The screen of a pin-hole camera is a square, of side 0.16m and it is 0.15m behind the pin-hole. The camera is placed 11m from a flag staff is formed centrally on the screen. The image occupies three-quarters of the screen. What is the height of the flag staff?
To find the height of the flag staff, we need to use similar triangles and the concept of similar triangles. We know that the image formed on the screen is three-quarters the size of the actual object. Let's assume the height of the flag staff is "h".
Since the image formed on the screen is three-quarters the size of the actual object, the height of the image will be (3/4)h.
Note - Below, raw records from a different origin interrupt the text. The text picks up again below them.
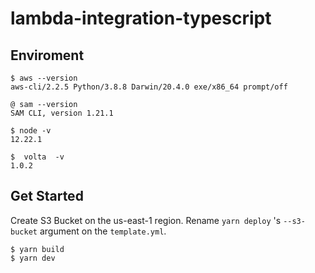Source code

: # lambda-integration-typescript

## Enviroment

```
$ aws --version
aws-cli/2.2.5 Python/3.8.8 Darwin/20.4.0 exe/x86_64 prompt/off

@ sam --version
SAM CLI, version 1.21.1

$ node -v
12.22.1

$  volta  -v
1.0.2
```

## Get Started

Create S3 Bucket on the us-east-1 region.
Rename `yarn deploy` 's `--s3-bucket` argument on the `template.yml`.

```
$ yarn build
$ yarn dev
```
Now, we can form two similar triangles: one formed by the actual flag staff, and the other formed by the image on the screen.
In the similar triangles, the corresponding sides are proportional. The height of the flag staff (h) is the corresponding side to the height of the image formed on the screen ((3/4)h).
Next, we need to find the distance between the camera and the flag staff, which is given as 11m.
Using the concept of similar triangles, we can set up the following equation:
(3/4)h / 0.15m = h / 11m
Cross-multiplying, we get:
(3/4)h * 11m = h * 0.15m
Simplifying:
(33/4)h = 0.15h
Dividing both sides by h:
33/4 = 0.15
Now, we can solve for h by isolating it on one side:
h = (0.15 * 4) / 33
h ≈ 0.01818m
Therefore, the height of the flag staff is approximately 0.01818m or 18.18cm.